Tuesday 9 February 2021

Ludic Reading and Getting Lost in a Book


Yes, I do mean ludic and not lucid. I was once accused of having a typo in an academic paper because I’d used this expression.  The reader had thought I meant lucid.  No, ludic is the word.

Stops seeing the marks 

It literally means playful. Ludic reading means reading has become a game, a source of entertainment and recreation, rather than just a task.  And this happens, in my opinion, when you stop seeing the little marks on the page, when you stop turning those into words and you cut to the chase. You just see a film in your head. The question for you as a writer is can you create the same film in your reader’s head? Is this not the ultimate test of whether your writing is working or not?


Not everyone can do this

It isn’t that straight forward, though, for not everyone has this experience. Some people do not like reading fiction and quite is possibly because they cannot get into the state. I once shared a table at our local film club with a lady who had an MSc and so was a competent reader. She enjoyed films so she had no problem with story.  She just couldn’t pick up story by reading a book.  

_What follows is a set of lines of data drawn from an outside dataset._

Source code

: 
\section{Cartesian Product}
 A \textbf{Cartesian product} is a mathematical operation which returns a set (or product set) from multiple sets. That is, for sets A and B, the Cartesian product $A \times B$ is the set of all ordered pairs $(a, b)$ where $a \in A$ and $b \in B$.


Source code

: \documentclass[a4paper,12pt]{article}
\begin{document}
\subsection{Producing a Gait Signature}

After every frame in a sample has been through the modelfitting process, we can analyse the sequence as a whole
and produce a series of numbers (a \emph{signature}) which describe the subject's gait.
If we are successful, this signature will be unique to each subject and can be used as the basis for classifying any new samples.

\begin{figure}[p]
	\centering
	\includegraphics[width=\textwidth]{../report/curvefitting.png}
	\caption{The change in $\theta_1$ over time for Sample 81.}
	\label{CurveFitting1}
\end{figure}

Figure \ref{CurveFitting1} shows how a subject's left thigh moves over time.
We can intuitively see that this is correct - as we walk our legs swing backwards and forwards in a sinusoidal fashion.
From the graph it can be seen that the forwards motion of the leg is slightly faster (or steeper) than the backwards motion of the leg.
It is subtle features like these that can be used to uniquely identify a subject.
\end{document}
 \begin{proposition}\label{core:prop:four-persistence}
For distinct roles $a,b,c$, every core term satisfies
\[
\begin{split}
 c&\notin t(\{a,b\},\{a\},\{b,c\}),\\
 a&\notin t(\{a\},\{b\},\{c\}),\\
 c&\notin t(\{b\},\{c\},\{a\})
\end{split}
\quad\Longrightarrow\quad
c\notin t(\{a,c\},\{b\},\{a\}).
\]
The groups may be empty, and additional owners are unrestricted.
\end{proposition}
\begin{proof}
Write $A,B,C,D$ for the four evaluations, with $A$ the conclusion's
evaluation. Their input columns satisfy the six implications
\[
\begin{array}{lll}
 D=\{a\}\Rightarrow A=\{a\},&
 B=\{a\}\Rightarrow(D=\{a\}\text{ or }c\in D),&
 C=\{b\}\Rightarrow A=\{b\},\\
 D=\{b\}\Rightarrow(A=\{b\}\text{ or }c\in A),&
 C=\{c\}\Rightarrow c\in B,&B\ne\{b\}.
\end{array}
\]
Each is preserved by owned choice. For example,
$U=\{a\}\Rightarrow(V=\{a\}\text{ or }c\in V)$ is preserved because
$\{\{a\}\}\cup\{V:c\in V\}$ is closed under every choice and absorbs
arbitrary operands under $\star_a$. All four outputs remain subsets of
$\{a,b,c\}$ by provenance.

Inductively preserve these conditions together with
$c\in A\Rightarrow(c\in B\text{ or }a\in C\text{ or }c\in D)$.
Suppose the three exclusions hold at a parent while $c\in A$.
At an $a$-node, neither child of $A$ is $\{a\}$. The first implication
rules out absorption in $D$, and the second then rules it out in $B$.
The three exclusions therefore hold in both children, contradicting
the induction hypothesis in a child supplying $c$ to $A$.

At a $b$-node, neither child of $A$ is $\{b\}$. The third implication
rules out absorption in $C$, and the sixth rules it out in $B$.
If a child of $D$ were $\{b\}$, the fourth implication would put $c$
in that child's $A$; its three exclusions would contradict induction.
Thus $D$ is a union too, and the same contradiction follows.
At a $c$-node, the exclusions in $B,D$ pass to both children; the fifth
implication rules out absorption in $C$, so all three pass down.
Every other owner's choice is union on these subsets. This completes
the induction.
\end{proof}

I spent over twenty-five years teaching in comprehensive schools in the UK. I met plenty of students who could read competently enough but didn’t enjoy reading.  They never had this experience either.


The lucky ones

Those of us who can get “lost in a book” are the lucky ones. We can be transported to other worlds.  This is especially useful in these days of “lockdowns”. I can experience this as well when I’m writing my own works or editing other people’s.

I’ve talked to my university students about this.  They all study English, Drama or Creative Writing. They all have this experience too.  They probably have to, in order to be interested in those subjects.

Shall we take it to extremes and become like Mo in Corneila Funke’s Inkheart series, able to make characters become real and walk out of books? Or, even more sinisterly as he did to his own wife, put a character into a story? Ah but isn’t that what we writers are supposed to do anyway?